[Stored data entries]
====
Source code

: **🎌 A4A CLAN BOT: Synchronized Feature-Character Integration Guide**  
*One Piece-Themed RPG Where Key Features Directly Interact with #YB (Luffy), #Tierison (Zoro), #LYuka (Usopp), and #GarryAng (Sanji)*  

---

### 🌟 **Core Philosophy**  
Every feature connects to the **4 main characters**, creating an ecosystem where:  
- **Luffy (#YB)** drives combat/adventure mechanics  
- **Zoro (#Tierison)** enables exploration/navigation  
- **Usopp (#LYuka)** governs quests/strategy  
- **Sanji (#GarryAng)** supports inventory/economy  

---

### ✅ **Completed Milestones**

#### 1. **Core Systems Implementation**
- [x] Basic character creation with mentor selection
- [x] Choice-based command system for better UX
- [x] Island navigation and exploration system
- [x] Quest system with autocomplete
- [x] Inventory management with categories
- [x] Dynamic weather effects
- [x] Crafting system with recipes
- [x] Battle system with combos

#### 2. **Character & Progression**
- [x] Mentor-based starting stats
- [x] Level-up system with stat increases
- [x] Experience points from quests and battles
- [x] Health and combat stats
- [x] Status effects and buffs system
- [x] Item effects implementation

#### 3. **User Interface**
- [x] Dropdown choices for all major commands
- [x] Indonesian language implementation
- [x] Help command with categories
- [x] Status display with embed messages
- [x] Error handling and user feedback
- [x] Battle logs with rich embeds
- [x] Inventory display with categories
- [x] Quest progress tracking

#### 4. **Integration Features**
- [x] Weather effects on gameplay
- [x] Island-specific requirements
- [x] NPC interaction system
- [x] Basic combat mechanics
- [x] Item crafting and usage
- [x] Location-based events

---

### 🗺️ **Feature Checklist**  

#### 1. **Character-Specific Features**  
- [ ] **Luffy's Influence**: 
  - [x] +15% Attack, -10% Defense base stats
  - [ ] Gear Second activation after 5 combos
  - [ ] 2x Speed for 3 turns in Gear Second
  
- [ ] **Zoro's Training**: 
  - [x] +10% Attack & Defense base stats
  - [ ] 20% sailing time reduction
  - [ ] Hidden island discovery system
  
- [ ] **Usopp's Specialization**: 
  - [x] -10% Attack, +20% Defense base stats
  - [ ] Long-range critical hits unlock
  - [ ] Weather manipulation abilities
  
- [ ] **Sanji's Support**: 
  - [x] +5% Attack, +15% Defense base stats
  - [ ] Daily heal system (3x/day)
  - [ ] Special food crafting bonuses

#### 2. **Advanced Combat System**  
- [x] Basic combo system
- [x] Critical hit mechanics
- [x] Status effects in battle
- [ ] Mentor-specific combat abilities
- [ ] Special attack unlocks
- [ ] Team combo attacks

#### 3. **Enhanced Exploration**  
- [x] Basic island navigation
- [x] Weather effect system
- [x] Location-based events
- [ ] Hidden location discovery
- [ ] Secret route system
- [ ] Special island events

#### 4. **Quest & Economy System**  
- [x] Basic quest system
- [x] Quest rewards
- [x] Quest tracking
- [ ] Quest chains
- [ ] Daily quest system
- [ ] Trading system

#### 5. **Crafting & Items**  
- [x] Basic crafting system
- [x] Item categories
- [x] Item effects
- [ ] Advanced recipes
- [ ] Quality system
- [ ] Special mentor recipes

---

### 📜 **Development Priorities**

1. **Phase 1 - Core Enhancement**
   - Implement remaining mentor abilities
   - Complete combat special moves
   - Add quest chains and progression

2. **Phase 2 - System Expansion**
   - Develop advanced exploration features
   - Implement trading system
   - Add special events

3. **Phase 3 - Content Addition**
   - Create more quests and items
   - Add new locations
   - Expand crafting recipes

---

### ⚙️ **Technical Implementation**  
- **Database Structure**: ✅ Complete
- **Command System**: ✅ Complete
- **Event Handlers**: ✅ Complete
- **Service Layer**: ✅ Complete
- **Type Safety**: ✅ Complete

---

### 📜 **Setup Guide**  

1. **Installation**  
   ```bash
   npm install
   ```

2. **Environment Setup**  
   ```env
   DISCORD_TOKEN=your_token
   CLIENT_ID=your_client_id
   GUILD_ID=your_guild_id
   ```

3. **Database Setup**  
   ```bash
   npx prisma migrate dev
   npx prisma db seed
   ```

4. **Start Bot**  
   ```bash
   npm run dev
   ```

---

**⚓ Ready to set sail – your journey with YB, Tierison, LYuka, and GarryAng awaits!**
====
*What you will do:* From the first line above through the line that contains "### ✅ **Completed Milestones**", quote each line exactly. Output nothing more.

*Exercise response:*
Source code

: **🎌 A4A CLAN BOT: Synchronized Feature-Character Integration Guide**  
*One Piece-Themed RPG Where Key Features Directly Interact with #YB (Luffy), #Tierison (Zoro), #LYuka (Usopp), and #GarryAng (Sanji)*  

---

### 🌟 **Core Philosophy**  
Every feature connects to the **4 main characters**, creating an ecosystem where:  
- **Luffy (#YB)** drives combat/adventure mechanics  
- **Zoro (#Tierison)** enables exploration/navigation  
- **Usopp (#LYuka)** governs quests/strategy  
- **Sanji (#GarryAng)** supports inventory/economy  

---

### ✅ **Completed Milestones**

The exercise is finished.